Rosie E. Aquila
Program Manager
Rosie Aquila is a lifelong learner playing and evolving into a more complex, principled, and loving person every day. She brings more than a decade of experience in project management, strategic communications, facilitation, and design to ProInspire.
Rosie entered social movements through Resource Generation, where she found a community of peers committed to deconstructing white capitalism, making collective decisions, centering BIPOC and working-class leadership, and moving money to movements while building the world we want. At ProInspire, Rosie supports projects across the country that guide nonprofit organizations and philanthropic institutions in aligning their social justice values with their policies. She has co-created sessions and presented on topics including listening for equity and shifting power in philanthropy, exploring individual and collective practices in times of transition, practicing collective reimagination to transform systems, and more.

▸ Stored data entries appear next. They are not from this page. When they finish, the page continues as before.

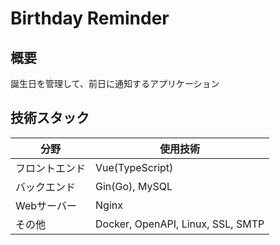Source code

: # Birthday Reminder

## 概要
誕生日を管理して、前日に通知するアプリケーション

## 技術スタック
| 分野 | 使用技術 |
| ---- | ---- |
| フロントエンド | Vue(TypeScript) |
| バックエンド | Gin(Go), MySQL |
| Webサーバー | Nginx |
| その他 | Docker, OpenAPI, Linux, SSL, SMTP |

Rosie holds a BA in Anthropology from Kenyon College and MS in Communication for Development and Social Change from Temple University. These days, Rosie is leaning into her learning edges around generative conflict and principled struggle, consent-based storytelling, improv and play. She finds her joy in mixed media collage, cooking without recipes, analyzing reality television, and having spontaneous, wandering adventures in new-to-her locations.
What is your favorite form of self-care?
A lover of the both/and, I am energized by both the casual, impromptu hangs with belly laughs, good food, and beloved company and the days when I am in my bed, alone, watching The Bachelor or Survivor
What is something that you’re learning about?
I am learning about herbalism and food traditions from my ancestors.
Why do you do what you do?
I do this work for myself and with others out of a love for people past, present, and future. I love people! I love the ways we dream, create, play, and relate to each other. I grieve for the ways interlocking systems of oppression have stripped us of our full humanity, and I aspire to do my part in building ways of being with each other that lets us all experience belonging, thriving, and liberation.